What unfolded was a very interesting evening discovering what a modern workplace looks like and how it functions. The office provides 200 staff with a personal locker, laptop, and a range of individual and team workspaces – but no personal desk. Every workspace has a computer, docking station for the laptop, and phone. There is an online filing system so there is no paper lying around.
The workspaces are colour coded, guiding staff on the suitability for different activities. The colours also assist staff in identifying where people are working that day. There is an Etiquette Officer responsible for ensuring that people do not sit at the same workspace each day.
Meeting rooms are scattered around each floor to conduct team meetings or client meetings. Most of these meeting rooms are fitted with iPad-style touch-TVs. Others have whiteboards. Some meeting rooms have couches, while others have standing desks.
This type of workplace has been created to improve collaboration and creative thinking. The thinking is that if staff are able to work in close proximity to people beyond their team, there is a burgeoning of ideas and connectivity that is not normally achieved.
It also encourages ‘activity-based working’ – otherwise known as agile working or flexi-working. If staff need to work at a client site or work from home, they are set up to do this. The focus is on productivity…. wherever you decide to work. The fundamental ingredient to make ‘activity-based working’ work is technology.
In some respects, this futuristic workplace negates the need for a flexible work policy. What becomes important is a performance management system to measure staff productivity.

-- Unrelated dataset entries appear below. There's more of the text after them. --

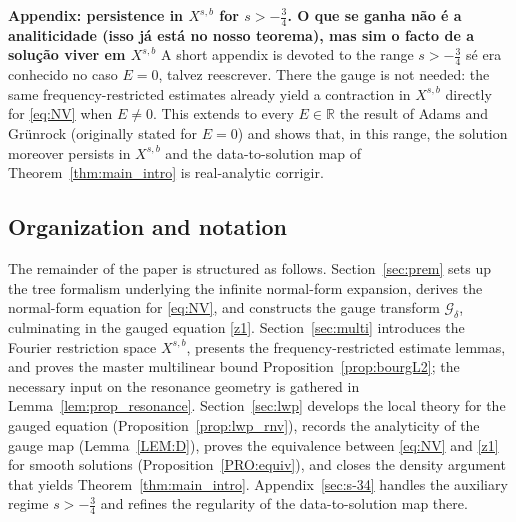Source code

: \documentclass[a4paper,
11pt,  reqno]{amsart}
\newcommand{\blue}{\color{blue}}
\newcommand{\orange}{\color{orange}}
\newcommand{\5}{\textup{V}}
\theoremstyle{remark}
\newcommand{\R}{\mathbb{R}}
\newcommand{\Gc}{\mathcal{G}}
\numberwithin{equation}{section}
\numberwithin{theorem}{section}
\begin{document}
\medskip

\textbf{Appendix: {\orange persistence in $X^{s,b}$ for $s>-\tfrac34$}. {\blue O que se ganha não é a analiticidade (isso já está no nosso teorema), mas sim o facto de a solução viver em $X^{s,b}$}}
A short appendix is devoted to the {\orange range $s>-\tfrac34$} {\blue sé era conhecido no caso $E=0$, talvez reescrever}. There the gauge is not needed: the same frequency-restricted estimates already yield a contraction in $X^{s,b}$ directly for \eqref{eq:NV} when $E\neq 0$. {\orange This extends to every $E\in\R$ the result of Adams and Gr\"unrock \cite{adamsgrunrock} (originally stated for $E=0$) and shows that, in this range, the solution moreover persists in $X^{s,b}$ and the data-to-solution map of Theorem~\ref{thm:main_intro} is real-analytic} {\blue corrigir}.

\medskip


\subsection{Organization and notation}

The remainder of the paper is structured as follows. Section~\ref{sec:prem} sets up the tree formalism underlying the infinite normal-form expansion, derives the normal-form equation for \eqref{eq:NV}, and constructs the gauge transform $\Gc_\delta$, culminating in the gauged equation \eqref{z1}. Section~\ref{sec:multi} introduces the Fourier restriction space $X^{s,b}$, presents the frequency-restricted estimate lemmas, and proves the master multilinear bound Proposition~\ref{prop:bourgL2}; the necessary input on the resonance geometry is gathered in Lemma~\ref{lem:prop_resonance}. Section~\ref{sec:lwp} develops the local theory for the gauged equation (Proposition~\ref{prop:lwp_rnv}), records the analyticity of the gauge map (Lemma~\ref{LEM:D}), proves the equivalence between \eqref{eq:NV} and \eqref{z1} for smooth solutions (Proposition~\ref{PRO:equiv}), and closes the density argument that yields Theorem~\ref{thm:main_intro}. Appendix~\ref{sec:s-34} handles the auxiliary regime $s>-\tfrac34$ and refines the regularity of the data-to-solution map there.

\bigskip
\end{document}
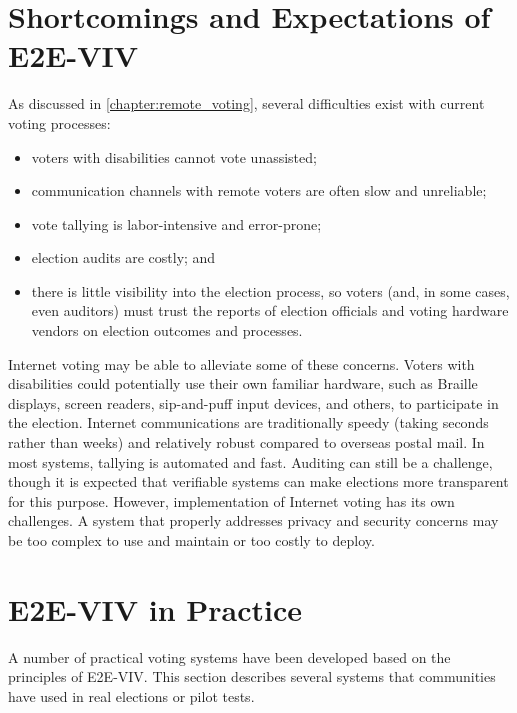 \section{Shortcomings and Expectations of E2E-VIV}

As discussed in \autoref{chapter:remote_voting}, several difficulties
exist with current voting processes:

\begin{itemize}
\item voters with disabilities cannot vote unassisted; 
\item communication channels with remote voters are often slow and
  unreliable;
\item vote tallying is labor-intensive and error-prone; 
\item election audits are costly; and
\item there is little visibility into the election process, so voters
  (and, in some cases, even auditors) must trust the reports of
  election officials and voting hardware vendors on election outcomes
  and processes.
\end{itemize}

Internet voting may be able to alleviate some of these
concerns. Voters with disabilities could potentially use their own
familiar hardware, such as Braille displays, screen readers,
sip-and-puff input devices, and others, to participate in the
election. Internet communications are traditionally speedy (taking
seconds rather than weeks) and relatively robust compared to overseas
postal mail. In most systems, tallying is automated and fast. Auditing
can still be a challenge, though it is expected that verifiable
systems can make elections more transparent for this purpose. However,
implementation of Internet voting has its own challenges. A system
that properly addresses privacy and security concerns may be too
complex to use and maintain or too costly to deploy.

\section{E2E-VIV in Practice}

A number of practical voting systems have been developed based on the
principles of E2E-VIV. This section describes several systems that
communities have used in real elections or pilot tests.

No doubt there are many critics of this innovative workspace approach. However, I can’t say that current workplaces are effective either. I recently was working out of an office in Sydney that had an office for every employee including the new intern. I did not observe any team meetings or work –related discussions. I did observe people with doors shut and hiding in their office. Desks were messy, with paper and files strewn across the desk and floor.